Records from a collection:
------------------------------------------------

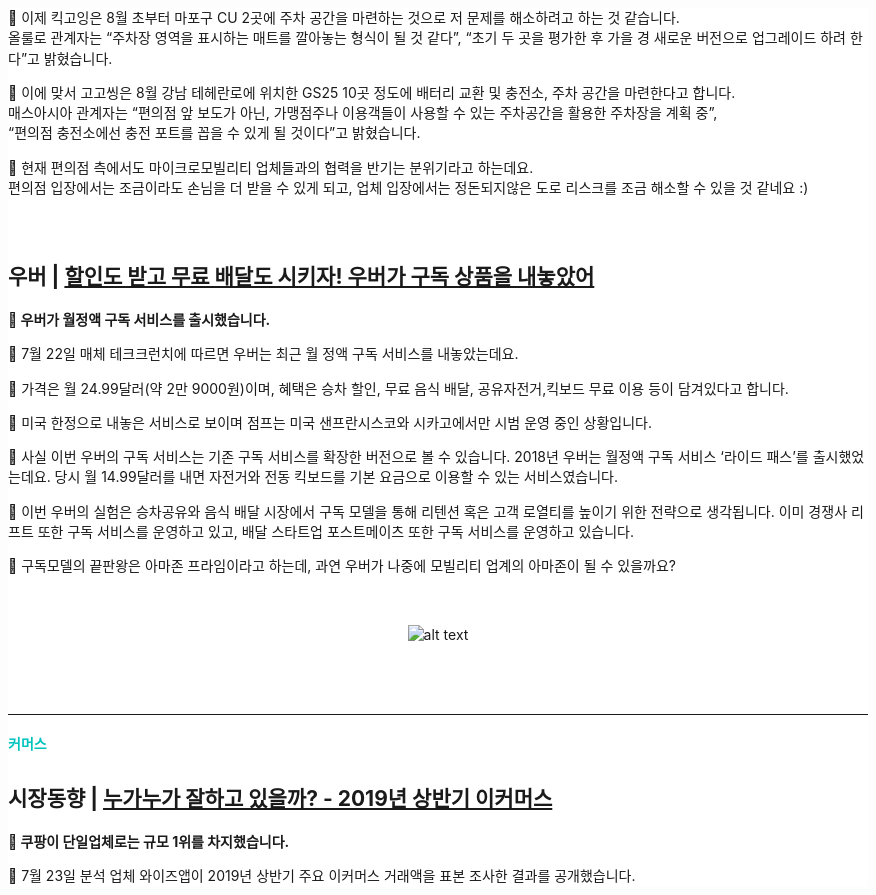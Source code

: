 📍 이제 킥고잉은 8월 초부터 마포구 CU 2곳에 주차 공간을 마련하는 것으로 저 문제를 해소하려고 하는 것 같습니다.  
올룰로 관계자는 “주차장 영역을 표시하는 매트를 깔아놓는 형식이 될 것 같다”, “초기 두 곳을 평가한 후 가을 경 새로운 버전으로 업그레이드 하려 한다”고 밝혔습니다.

📍 이에 맞서 고고씽은 8월 강남 테헤란로에 위치한 GS25 10곳 정도에 배터리 교환 및 충전소, 주차 공간을 마련한다고 합니다.  
매스아시아 관계자는 “편의점 앞 보도가 아닌, 가맹점주나 이용객들이 사용할 수 있는 주차공간을 활용한 주차장을 계획 중”,  
“편의점 충전소에선 충전 포트를 꼽을 수 있게 될 것이다”고 밝혔습니다.

📍 현재 편의점 측에서도 마이크로모빌리티 업체들과의 협력을 반기는 분위기라고 하는데요.  
편의점 입장에서는 조금이라도 손님을 더 받을 수 있게 되고, 업체 입장에서는 정돈되지않은 도로 리스크를 조금 해소할 수 있을 것 같네요 :)

<br>

## <a name="uberSubscription_mobility_07_27"></a>우버 | [할인도 받고 무료 배달도 시키자! 우버가 구독 상품을 내놓았어](https://www.hankyung.com/it/article/201907234298j)

<strong>🚗 우버가 월정액 구독 서비스를 출시했습니다.</strong>

📍 7월 22일 매체 테크크런치에 따르면 우버는 최근 월 정액 구독 서비스를 내놓았는데요.

📍 가격은 월 24.99달러(약 2만 9000원)이며,
혜택은 승차 할인, 무료 음식 배달, 공유자전거,킥보드 무료 이용 등이 담겨있다고 합니다.

📍 미국 한정으로 내놓은 서비스로 보이며 점프는 미국 샌프란시스코와 시카고에서만 시범 운영 중인 상황입니다.

📍 사실 이번 우버의 구독 서비스는 기존 구독 서비스를 확장한 버전으로 볼 수 있습니다. 
2018년 우버는 월정액 구독 서비스 ‘라이드 패스’를 출시했었는데요. 
당시 월 14.99달러를 내면 자전거와 전동 킥보드를 기본 요금으로 이용할 수 있는 서비스였습니다.

📍 이번 우버의 실험은 승차공유와 음식 배달 시장에서 구독 모델을 통해 리텐션 혹은 고객 로열티를 높이기 위한 전략으로 생각됩니다. 
이미 경쟁사 리프트 또한 구독 서비스를 운영하고 있고, 배달 스타트업 포스트메이츠 또한 구독 서비스를 운영하고 있습니다.

📍 구독모델의 끝판왕은 아마존 프라임이라고 하는데, 과연 우버가 나중에 모빌리티 업계의 아마존이 될 수 있을까요?

<br>

<p align ="middle">    
 <img src="https://img.hankyung.com/photo/201907/01.20157917.1.png" alt="alt text" width = "50%">
</p>

<br>


<br>

- - -

#### <a name="commerce"></a><span style = "color: #00c3bd">커머스</span>

## <a name="ecommerceGross2019HalfReport_commerce_07_27"></a>시장동향 | [누가누가 잘하고 있을까? - 2019년 상반기 이커머스](http://www.dt.co.kr/contents.html?article_no=2019072302109932060005&ref=naver)

<strong>🚀 쿠팡이 단일업체로는 규모 1위를 차지했습니다. </strong>

📍 7월 23일 분석 업체 와이즈앱이 2019년 상반기 주요 이커머스 거래액을 표본 조사한 결과를 공개했습니다.
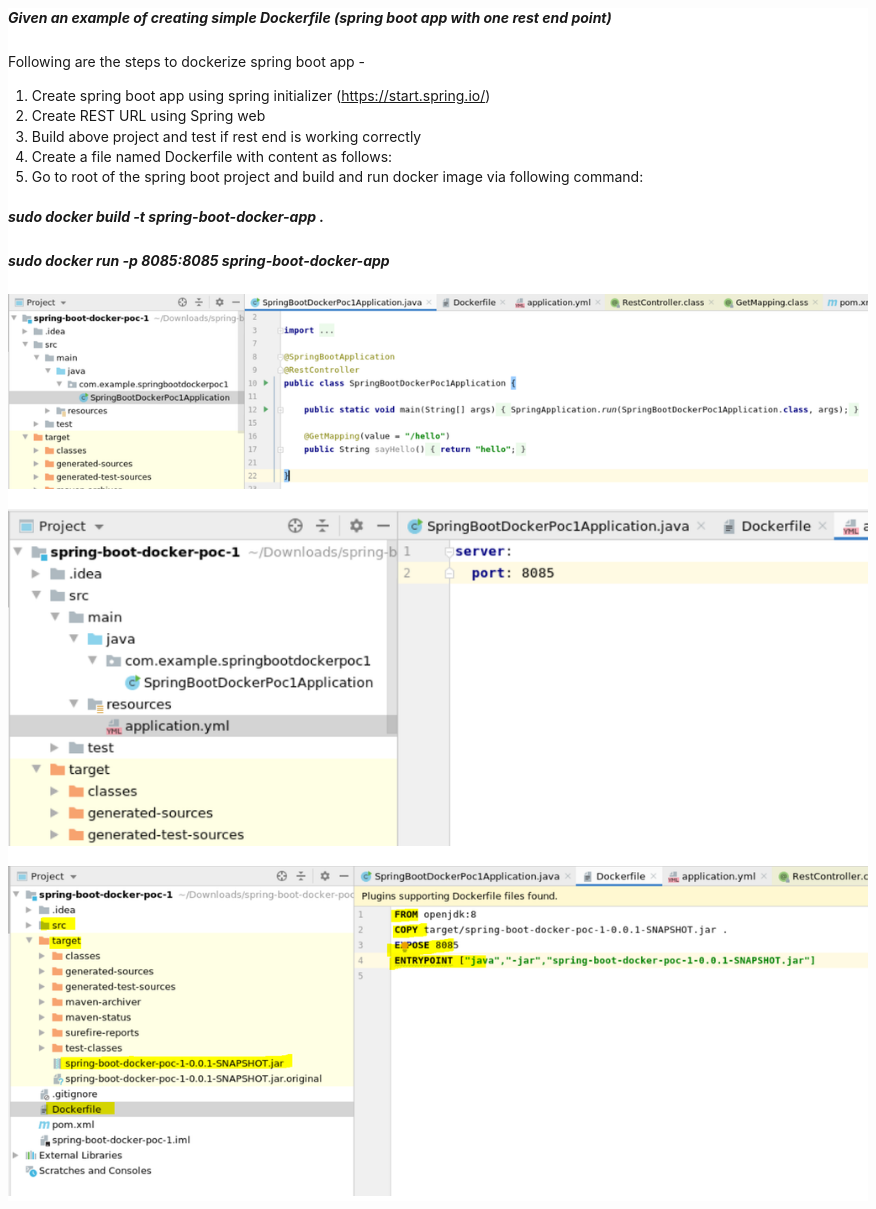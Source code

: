 ##### Given an example of creating simple Dockerfile (spring boot app with one rest end point)

Following are the steps to dockerize spring boot app - 

1. Create spring boot app using spring initializer (https://start.spring.io/)
2. Create REST URL using Spring web
3. Build above project and test if rest end is working correctly
4. Create a file named Dockerfile with content as follows:
5. Go to root of the spring boot project and build and run docker image via following command:

##### sudo docker build -t spring-boot-docker-app .

##### sudo docker run -p 8085:8085 spring-boot-docker-app

![screenshot44](screenshot44.PNG)

![screenshot45](screenshot45.PNG)

![screenshot46](screenshot46.PNG)
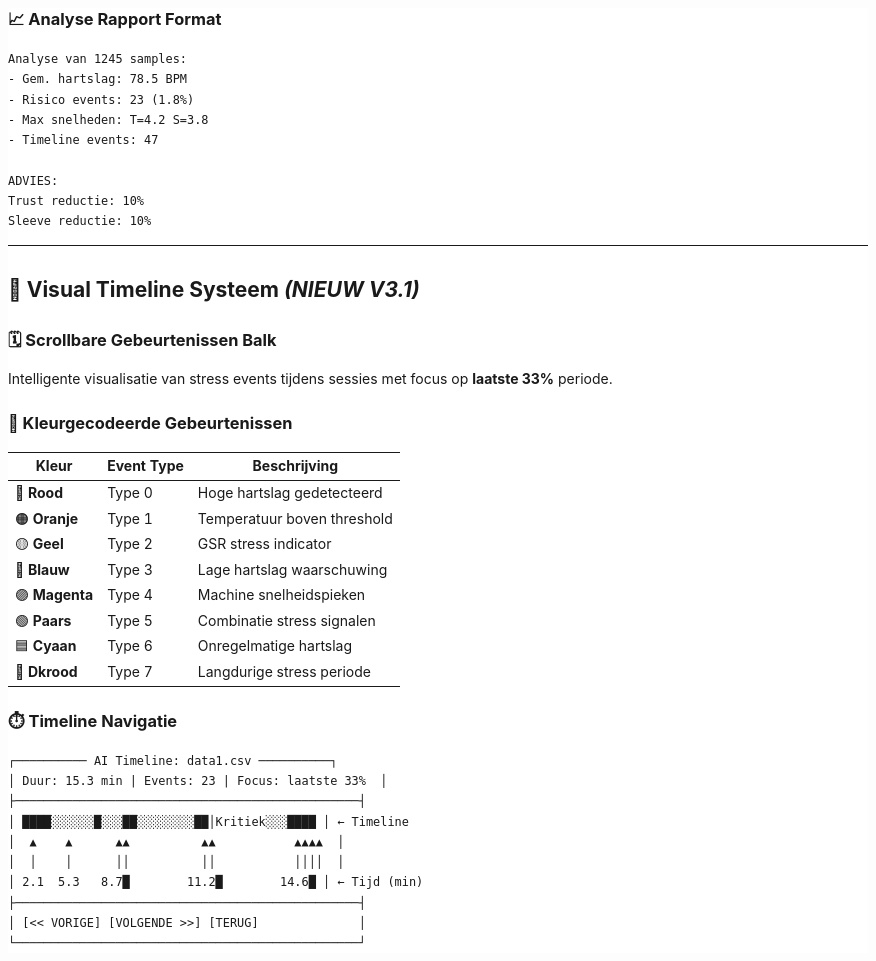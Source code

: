 ### 📈 Analyse Rapport Format
```
Analyse van 1245 samples:
- Gem. hartslag: 78.5 BPM
- Risico events: 23 (1.8%)
- Max snelheden: T=4.2 S=3.8
- Timeline events: 47

ADVIES:
Trust reductie: 10%
Sleeve reductie: 10%
```

---

## 🎨 Visual Timeline Systeem *(NIEUW V3.1)*

### 🗓️ Scrollbare Gebeurtenissen Balk
Intelligente visualisatie van stress events tijdens sessies met focus op **laatste 33%** periode.

### 🎨 Kleurgecodeerde Gebeurtenissen
| Kleur | Event Type | Beschrijving |
|-------|------------|-------------|
| 🔴 **Rood** | Type 0 | Hoge hartslag gedetecteerd |
| 🟠 **Oranje** | Type 1 | Temperatuur boven threshold |
| 🟡 **Geel** | Type 2 | GSR stress indicator |
| 🔵 **Blauw** | Type 3 | Lage hartslag waarschuwing |
| 🟣 **Magenta** | Type 4 | Machine snelheidspieken |
| 🟢 **Paars** | Type 5 | Combinatie stress signalen |
| 🟦 **Cyaan** | Type 6 | Onregelmatige hartslag |
| 🔴 **Dkrood** | Type 7 | Langdurige stress periode |

### ⏱️ Timeline Navigatie
```
┌────────── AI Timeline: data1.csv ──────────┐
│ Duur: 15.3 min | Events: 23 | Focus: laatste 33%  │
├────────────────────────────────────────────────┤
│ ████░░░░░░█░░░██░░░░░░░░██│Kritiek░░░████ │ ← Timeline
│  ▲    ▲      ▲▲          ▲▲           ▲▲▲▲  │
│  │    │      ││          ││           ││││  │
│ 2.1  5.3   8.7█        11.2█        14.6█ │ ← Tijd (min)
├────────────────────────────────────────────────┤
│ [<< VORIGE] [VOLGENDE >>] [TERUG]              │
└────────────────────────────────────────────────┘
```
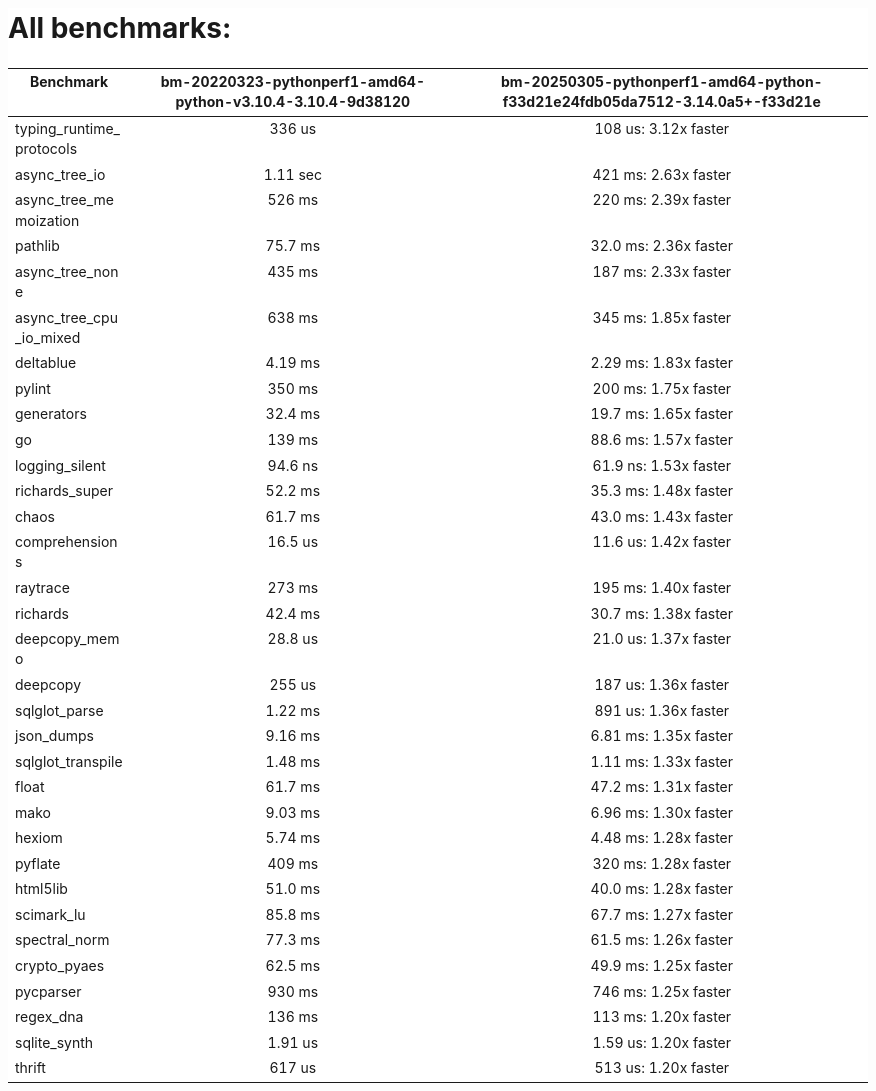 All benchmarks:
===============

| Benchmark                | bm-20220323-pythonperf1-amd64-python-v3.10.4-3.10.4-9d38120 | bm-20250305-pythonperf1-amd64-python-f33d21e24fdb05da7512-3.14.0a5+-f33d21e |
|--------------------------|:-----------------------------------------------------------:|:---------------------------------------------------------------------------:|
| typing_runtime_protocols | 336 us                                                      | 108 us: 3.12x faster                                                        |
| async_tree_io            | 1.11 sec                                                    | 421 ms: 2.63x faster                                                        |
| async_tree_memoization   | 526 ms                                                      | 220 ms: 2.39x faster                                                        |
| pathlib                  | 75.7 ms                                                     | 32.0 ms: 2.36x faster                                                       |
| async_tree_none          | 435 ms                                                      | 187 ms: 2.33x faster                                                        |
| async_tree_cpu_io_mixed  | 638 ms                                                      | 345 ms: 1.85x faster                                                        |
| deltablue                | 4.19 ms                                                     | 2.29 ms: 1.83x faster                                                       |
| pylint                   | 350 ms                                                      | 200 ms: 1.75x faster                                                        |
| generators               | 32.4 ms                                                     | 19.7 ms: 1.65x faster                                                       |
| go                       | 139 ms                                                      | 88.6 ms: 1.57x faster                                                       |
| logging_silent           | 94.6 ns                                                     | 61.9 ns: 1.53x faster                                                       |
| richards_super           | 52.2 ms                                                     | 35.3 ms: 1.48x faster                                                       |
| chaos                    | 61.7 ms                                                     | 43.0 ms: 1.43x faster                                                       |
| comprehensions           | 16.5 us                                                     | 11.6 us: 1.42x faster                                                       |
| raytrace                 | 273 ms                                                      | 195 ms: 1.40x faster                                                        |
| richards                 | 42.4 ms                                                     | 30.7 ms: 1.38x faster                                                       |
| deepcopy_memo            | 28.8 us                                                     | 21.0 us: 1.37x faster                                                       |
| deepcopy                 | 255 us                                                      | 187 us: 1.36x faster                                                        |
| sqlglot_parse            | 1.22 ms                                                     | 891 us: 1.36x faster                                                        |
| json_dumps               | 9.16 ms                                                     | 6.81 ms: 1.35x faster                                                       |
| sqlglot_transpile        | 1.48 ms                                                     | 1.11 ms: 1.33x faster                                                       |
| float                    | 61.7 ms                                                     | 47.2 ms: 1.31x faster                                                       |
| mako                     | 9.03 ms                                                     | 6.96 ms: 1.30x faster                                                       |
| hexiom                   | 5.74 ms                                                     | 4.48 ms: 1.28x faster                                                       |
| pyflate                  | 409 ms                                                      | 320 ms: 1.28x faster                                                        |
| html5lib                 | 51.0 ms                                                     | 40.0 ms: 1.28x faster                                                       |
| scimark_lu               | 85.8 ms                                                     | 67.7 ms: 1.27x faster                                                       |
| spectral_norm            | 77.3 ms                                                     | 61.5 ms: 1.26x faster                                                       |
| crypto_pyaes             | 62.5 ms                                                     | 49.9 ms: 1.25x faster                                                       |
| pycparser                | 930 ms                                                      | 746 ms: 1.25x faster                                                        |
| regex_dna                | 136 ms                                                      | 113 ms: 1.20x faster                                                        |
| sqlite_synth             | 1.91 us                                                     | 1.59 us: 1.20x faster                                                       |
| thrift                   | 617 us                                                      | 513 us: 1.20x faster                                                        |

------------------------------------------------

Action item: Exactly one number is the answer: how many lines of the entries contain the string "서비스를".

Answer space: 4